Re: The cross product as a linear transformation and finding its matrix

a little more simply:

let v_{1},v_{2} and v_{3} be real numbers (so that v = (v_{1},v_{2},v_{3}) is a vector in R^{3}). Let x = (x_{1},x_{2},x_{3}) be a vector in R^{3}.

then:

$\displaystyle \begin{bmatrix}0&-v_3&v_2\\v_3&0&-v_1\\-v_2&v_1&0 \end{bmatrix} \begin{bmatrix}x_1\\x_2\\x_3 \end{bmatrix} = v \times x$.

this shows that the mapping x → v x x is a linear mapping (multiplication by a matrix is always linear).

it also has the advantage of giving us the matrix right there.

Re: The cross product as a linear transformation and finding its matrix

Thanks guys!!

Deveno - so I guess it's just a question of working backwards? I.e., figuring out what matrix multiplied by (vector x) will equal (v) x (x)? I had to review my matrix multiplication a bit but then it made sense to me.

john - thank you. It is becoming apparent to me that proofs at this level are a weakness of mine. Do you have any suggestions as far as improving my 'proof-proving' ability? Seems like the ability to recognize definitions and apply/substitute them is what's killing me.

Re: The cross product as a linear transformation and finding its matrix

I can direct you to how to do these "plug & chug" proofs the same way I can direct you to Carnigie Hall... practice, practice, practice.

As an outline, go to the definition to understand exactly what you need to show. Write down what you need to show (and in your final written proof, it never hurts to write down what you're going to show first - to let your reader know what you're intending to do). Then, when you write the proof, start on one side and crank it out until you produce the other side, the final statement.

Finding the proof, and writing it, aren't always the same. In this problem, I worked backwards, unpacking both sides until I got to where they were equal. If all your steps are reversible, then this is a proof, but it's still not the ideal way to write the proof. Poorfs should be as "linear" and straightforward as possible. This issue of the work in finding the answer being different from how to write the answer is sorta like with epsilon-delta proofs of limits in Calculus I (if you did any of those). Your efforts are usually to find the delta, but in the proof you write, you start (well, you start with a generic positive epsilon) by producing that delta out of the blue, and then show that your delta works to prove the limit.

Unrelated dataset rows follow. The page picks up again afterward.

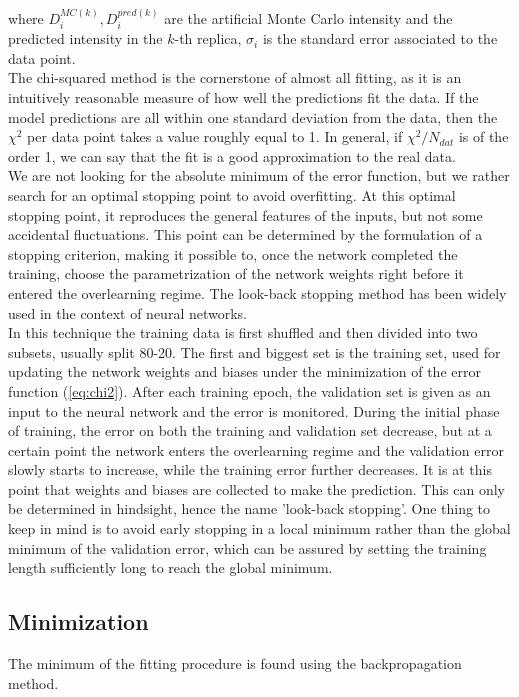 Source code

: \documentclass[11pt,a4paper]{article}
\numberwithin{equation}{section}
\numberwithin{figure}{section}
\numberwithin{table}{section}
\begin{document}
where $D_i^{MC(k)}, D_i^{pred(k)}$ are the artificial Monte Carlo intensity and the predicted intensity in the $k$-th replica, $\sigma_i$ is the standard error associated to the data point. \\
The chi-squared method is the cornerstone of almost all fitting, as it is an intuitively reasonable measure of how well the predictions fit the data. If the model predictions are all within one standard deviation from the data, then the $\chi^2$ per data point takes a value roughly equal to 1. In general, if $\chi^2/N_{dat}$ is of the order 1, we can say that the fit is a good approximation to the real data. \\

We are not looking for the absolute minimum of the error function, but we rather search for an optimal stopping point to avoid overfitting. At this optimal stopping point, it reproduces the general features of the inputs, but not some accidental fluctuations. This point can be determined by the formulation of a stopping criterion, making it possible to, once the network completed the training, choose the parametrization of the network weights right before it entered the overlearning regime. The look-back stopping method has been widely used in the context of neural networks. \\
In this technique the training data is first shuffled and then divided into two subsets, usually split 80-20. The first and biggest set is the training set, used for updating the network weights and biases under the minimization of the error function (\ref{eq:chi2}). After each training epoch, the validation set is given as an input to the neural network and the error is monitored. During the initial phase of training, the error on both the training and validation set decrease, but at a certain point the network enters the overlearning regime and the validation error slowly starts to increase, while the training error further decreases. It is at this point that weights and biases are collected to make the prediction. This can only be determined in hindsight, hence the name 'look-back stopping'. One thing to keep in mind is to avoid early stopping in a local minimum rather than the global minimum of the validation error, which can be assured by setting the training length sufficiently long to reach the global minimum.

\subsection{Minimization}
The minimum of the fitting procedure is found using the backpropagation method. 
\end{document}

Some sample problems you might try:

Let $\displaystyle L_1, L_2 : \mathbb{R}^{N_1} \rightarrow \mathbb{R}^{N_2}, M:\mathbb{R}^{N_2} \rightarrow \mathbb{R}^{N_3}, a, b \in \mathbb{R}, \vec{v}, \vec{w}, \vec{z} \in \mathbb{R}^3$,

where the maps $\displaystyle L_1, L_2, M$ are linear maps between vectors spaces over $\displaystyle \mathbb{R}$.

Show

1) $\displaystyle aL_1 + bL_2$ is a linear map, where $\displaystyle (aL_1 + bL_2)(\vec{x})$ is defined to equal $\displaystyle aL_1(\vec{x}) + bL_2(\vec{x})$.

2) The composition $\displaystyle M \circ L_2$ is a linear map from $\displaystyle \mathbb{R}^{N_1}$ to $\displaystyle \mathbb{R}^{N_3}$.

3) $\displaystyle \vec{v} \times (\vec{w} \times \vec{z}) = (\vec{v} \cdot \vec{z})\vec{w} - (\vec{v} \cdot \vec{w})\vec{z}$.

Note: #1 and #2 are archtypes for this plug & chug type of proof. They're so straightfoward that after you've done a certain number of such problems, it becomes basically effortless - like doing arithmetic. For #3, it's a little crazy to use the original definition of $\displaystyle \times$ - it'll be long and messy, but you can if you want to practice derivations. The mess of showing #3 directly demonstrates some of the super-duper wonderfulness of linearity: Since you've proven that $\displaystyle \times$ is linear, you can just show that it's true for all combinations of basis vectors for $\displaystyle \mathbb{R}^3$, and then "by linearity", it's true for all vectors in $\displaystyle \mathbb{R}^3$. This is a __very__ common technique in linear algebra.